XRP averaged 37,935 transactions per hour as of Wednesday, according to BitInfoCharts.com. That compares to 28,437 for ethereum and 8,240 for bitcoin.

What is Ripple Labs?

Ripple Labs is a company founded in 2012 that helped develop XRP and the current Ripple protocol.  Chris Larsen, the cofounder of E-loans and Prosper, set up a company called OpenCoin to develop the Fugger's Ripple network concept. 100 billion XRP tokens were issued to run on the protocol and power it.

chris larsen

OpenCoin changed its name to Ripple Labs in 2015 and made the Ripple network code open source, meaning anyone could work on it. Ripple Labs remained the major contributor to the code.

While the people behind both XRP and Ripple are the same, the company insists that the open source nature of the network and the fact that XRP can be publicly bought and sold means that Ripple is not "behind" XRP — merely tangentially linked to it.

"It’s one of our creations that we’re proud of but it’s separate from the company," Treacher told BI. "We are trying to reinforce the fact that there’s Ripple the company and there’s XRP the currency."

BI pointed out that it's confusing to have both the company and the asset have the same name, logo, and creators. Treacher said he doesn't accept that and said Ripple isn't considering changing its name to differentiate the company.

Who owns XRP? 

Ripple owns 61 billion of the 100 billion outstanding XRP in circulation. The company's holding is valued at just under $50 billion. The rest of the currency is traded freely on the open market.

Ripple's domination of XRP has drawn criticism from some in the cryptocurrency community as many are attracted by crypto's promise of decentralization and the lack of a central authority controlling a currency. 
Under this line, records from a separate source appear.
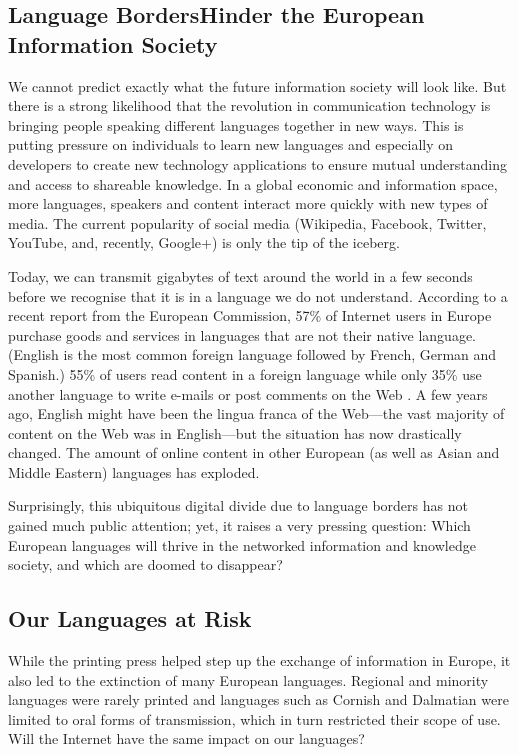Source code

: \documentclass[]{../../metanetpaper}
\begin{document}
\begin{multicols}{2}
\subsection[Language Borders Hinder the European Information Society]{Language Borders\newline Hinder the European Information Society}

    We cannot predict exactly what the future information society will look like. But there is a strong likelihood that the revolution in communication technology is bringing people speaking different languages together in new ways. This is putting pressure on individuals to learn new languages and especially on developers to create new technology applications to ensure mutual understanding and access to shareable knowledge. In a global economic and information space, more languages, speakers and content interact more quickly with new types of media. The current popularity of social media (Wikipedia, Facebook, Twitter, YouTube, and, recently, Google+) is only the tip of the iceberg.

    Today, we can transmit gigabytes of text around the world in a few seconds before we recognise that it is in a language we do not understand. According to a recent report from the European Commission, 57\% of Internet users in Europe purchase goods and services in languages that are not their native language. (English is the most common foreign language followed by French, German and Spanish.) 55\% of users read content in a foreign language while only 35\% use another language to write e-mails or post comments on the Web \cite{CAT-Nota1}. A few years ago, English might have been the lingua franca of the Web—the vast majority of content on the Web was in English—but the situation has now drastically changed. The amount of online content in other European (as well as Asian and Middle Eastern) languages has exploded.

    Surprisingly, this ubiquitous digital divide due to language borders has not gained much public attention; yet, it raises a very pressing question: Which European languages will thrive in the networked information and knowledge society, and which are doomed to disappear?

\subsection{Our Languages at Risk}

    While the printing press helped step up the exchange of information in Europe, it also led to the extinction of many European languages. Regional and minority languages were rarely printed and languages such as Cornish and Dalmatian were limited to oral forms of transmission, which in turn restricted their scope of use. Will the Internet have the same impact on our languages?


\end{multicols}
\end{document}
In response, Ripple has placed 55 billion of its XRP holdings into escrow. Tom Channick, Head of Corporate Communications at Ripple, told BI: "1 billion XRP is released to Ripple each month to use at its discretion. Last month was the first contract expiration. Ripple spent less than $100 million worth of XRP last month, which means the remaining $900 million+ was placed back in a new escrow contract for month 56."

Mati Greenspan, an analyst with trading platform eToro, said of the 1 billion a month supply: "Still, that's a lot of supply coming in that they could potentially throw out at any given time."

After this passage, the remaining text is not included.